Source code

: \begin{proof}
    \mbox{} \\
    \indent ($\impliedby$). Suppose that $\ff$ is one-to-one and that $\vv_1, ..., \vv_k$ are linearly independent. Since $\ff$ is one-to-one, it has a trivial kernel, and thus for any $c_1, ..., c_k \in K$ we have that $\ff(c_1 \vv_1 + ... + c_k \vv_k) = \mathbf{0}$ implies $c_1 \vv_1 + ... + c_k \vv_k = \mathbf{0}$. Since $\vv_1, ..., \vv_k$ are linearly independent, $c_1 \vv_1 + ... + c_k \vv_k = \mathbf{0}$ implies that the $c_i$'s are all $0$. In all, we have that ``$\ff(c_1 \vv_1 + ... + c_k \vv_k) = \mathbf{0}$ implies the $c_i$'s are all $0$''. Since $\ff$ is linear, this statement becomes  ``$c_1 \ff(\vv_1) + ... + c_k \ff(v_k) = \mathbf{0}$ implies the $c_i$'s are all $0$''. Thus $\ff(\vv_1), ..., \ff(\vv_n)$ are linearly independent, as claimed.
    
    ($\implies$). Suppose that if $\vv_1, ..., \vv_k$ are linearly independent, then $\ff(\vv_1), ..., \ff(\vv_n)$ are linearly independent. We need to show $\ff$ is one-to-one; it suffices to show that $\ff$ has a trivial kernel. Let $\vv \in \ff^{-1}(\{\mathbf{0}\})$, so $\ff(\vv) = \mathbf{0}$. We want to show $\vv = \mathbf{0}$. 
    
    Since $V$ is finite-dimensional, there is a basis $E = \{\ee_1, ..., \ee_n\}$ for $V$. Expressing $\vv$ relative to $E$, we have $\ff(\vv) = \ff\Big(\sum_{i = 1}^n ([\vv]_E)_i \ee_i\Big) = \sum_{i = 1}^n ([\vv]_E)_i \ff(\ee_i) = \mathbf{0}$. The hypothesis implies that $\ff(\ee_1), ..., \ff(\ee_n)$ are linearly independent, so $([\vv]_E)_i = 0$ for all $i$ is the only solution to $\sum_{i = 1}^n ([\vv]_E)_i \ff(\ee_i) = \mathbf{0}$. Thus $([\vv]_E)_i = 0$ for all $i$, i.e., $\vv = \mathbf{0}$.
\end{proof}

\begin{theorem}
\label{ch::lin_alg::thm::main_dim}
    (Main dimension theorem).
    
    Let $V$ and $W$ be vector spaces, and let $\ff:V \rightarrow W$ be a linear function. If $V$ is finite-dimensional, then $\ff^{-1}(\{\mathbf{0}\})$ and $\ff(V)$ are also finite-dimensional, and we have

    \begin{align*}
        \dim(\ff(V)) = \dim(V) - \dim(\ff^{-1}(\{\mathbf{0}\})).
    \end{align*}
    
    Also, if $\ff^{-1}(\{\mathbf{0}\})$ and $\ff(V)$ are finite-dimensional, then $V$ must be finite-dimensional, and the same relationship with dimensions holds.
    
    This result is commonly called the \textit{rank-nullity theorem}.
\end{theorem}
==
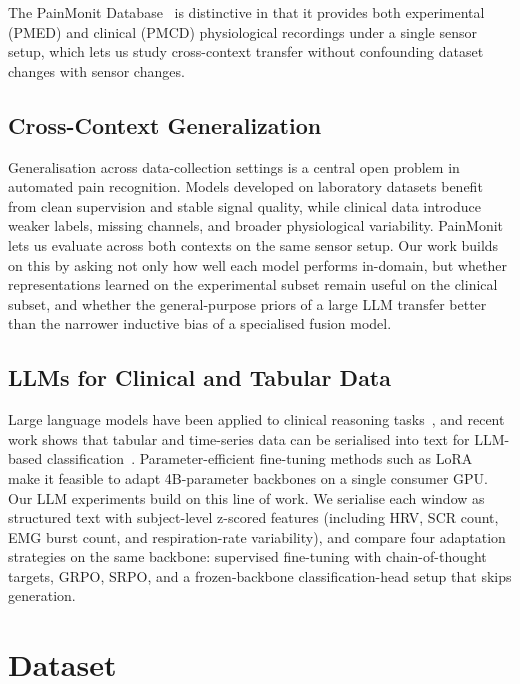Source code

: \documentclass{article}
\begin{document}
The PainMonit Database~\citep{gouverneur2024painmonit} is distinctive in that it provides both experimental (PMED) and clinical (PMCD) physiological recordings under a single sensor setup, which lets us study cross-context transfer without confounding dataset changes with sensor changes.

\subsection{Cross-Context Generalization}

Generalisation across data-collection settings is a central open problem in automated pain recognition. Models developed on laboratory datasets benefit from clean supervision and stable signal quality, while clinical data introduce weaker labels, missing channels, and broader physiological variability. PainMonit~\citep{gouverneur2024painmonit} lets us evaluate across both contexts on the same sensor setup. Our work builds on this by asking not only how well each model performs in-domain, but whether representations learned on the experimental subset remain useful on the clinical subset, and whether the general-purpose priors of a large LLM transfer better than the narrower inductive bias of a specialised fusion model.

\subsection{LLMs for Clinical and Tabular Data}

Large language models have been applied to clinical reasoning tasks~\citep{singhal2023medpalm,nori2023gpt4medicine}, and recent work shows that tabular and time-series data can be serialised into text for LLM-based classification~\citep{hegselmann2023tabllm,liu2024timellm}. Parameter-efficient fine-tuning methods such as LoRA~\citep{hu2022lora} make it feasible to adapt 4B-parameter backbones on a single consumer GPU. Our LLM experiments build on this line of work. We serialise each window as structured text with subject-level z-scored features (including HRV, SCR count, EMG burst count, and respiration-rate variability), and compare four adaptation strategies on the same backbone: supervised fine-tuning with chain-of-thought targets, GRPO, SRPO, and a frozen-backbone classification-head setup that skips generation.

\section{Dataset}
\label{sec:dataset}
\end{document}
--
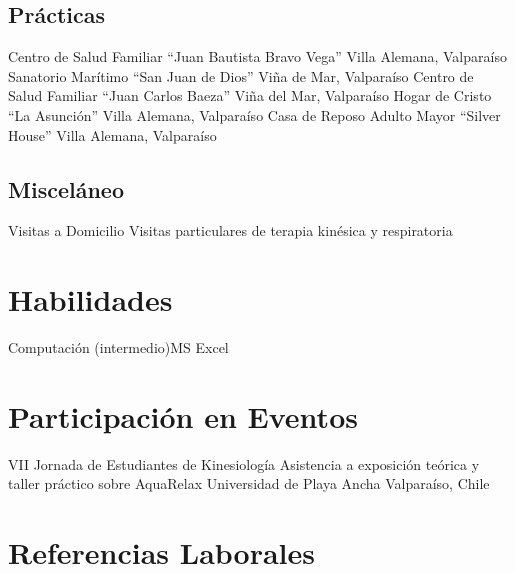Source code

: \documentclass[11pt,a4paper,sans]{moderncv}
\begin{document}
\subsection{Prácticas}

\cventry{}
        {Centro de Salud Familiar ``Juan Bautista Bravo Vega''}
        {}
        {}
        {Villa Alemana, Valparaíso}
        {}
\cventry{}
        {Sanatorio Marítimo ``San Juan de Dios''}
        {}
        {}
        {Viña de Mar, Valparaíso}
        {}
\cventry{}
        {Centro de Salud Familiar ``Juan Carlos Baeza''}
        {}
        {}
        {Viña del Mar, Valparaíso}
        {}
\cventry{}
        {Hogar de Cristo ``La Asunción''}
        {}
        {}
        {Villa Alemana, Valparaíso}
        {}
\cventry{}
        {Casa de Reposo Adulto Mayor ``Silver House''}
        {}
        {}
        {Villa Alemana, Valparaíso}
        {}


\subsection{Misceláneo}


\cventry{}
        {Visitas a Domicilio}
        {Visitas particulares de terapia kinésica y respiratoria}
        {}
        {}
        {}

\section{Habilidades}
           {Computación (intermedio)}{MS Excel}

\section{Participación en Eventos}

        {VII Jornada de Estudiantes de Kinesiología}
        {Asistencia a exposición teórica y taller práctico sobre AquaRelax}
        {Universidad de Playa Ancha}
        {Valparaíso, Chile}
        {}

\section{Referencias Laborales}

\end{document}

**Instructions to follow:**
Which lines in the records above contain the string "theorem"? Copy each one.

**Written response:**
\begin{theorem}
    (Main dimension theorem).
    This result is commonly called the \textit{rank-nullity theorem}.
\end{theorem}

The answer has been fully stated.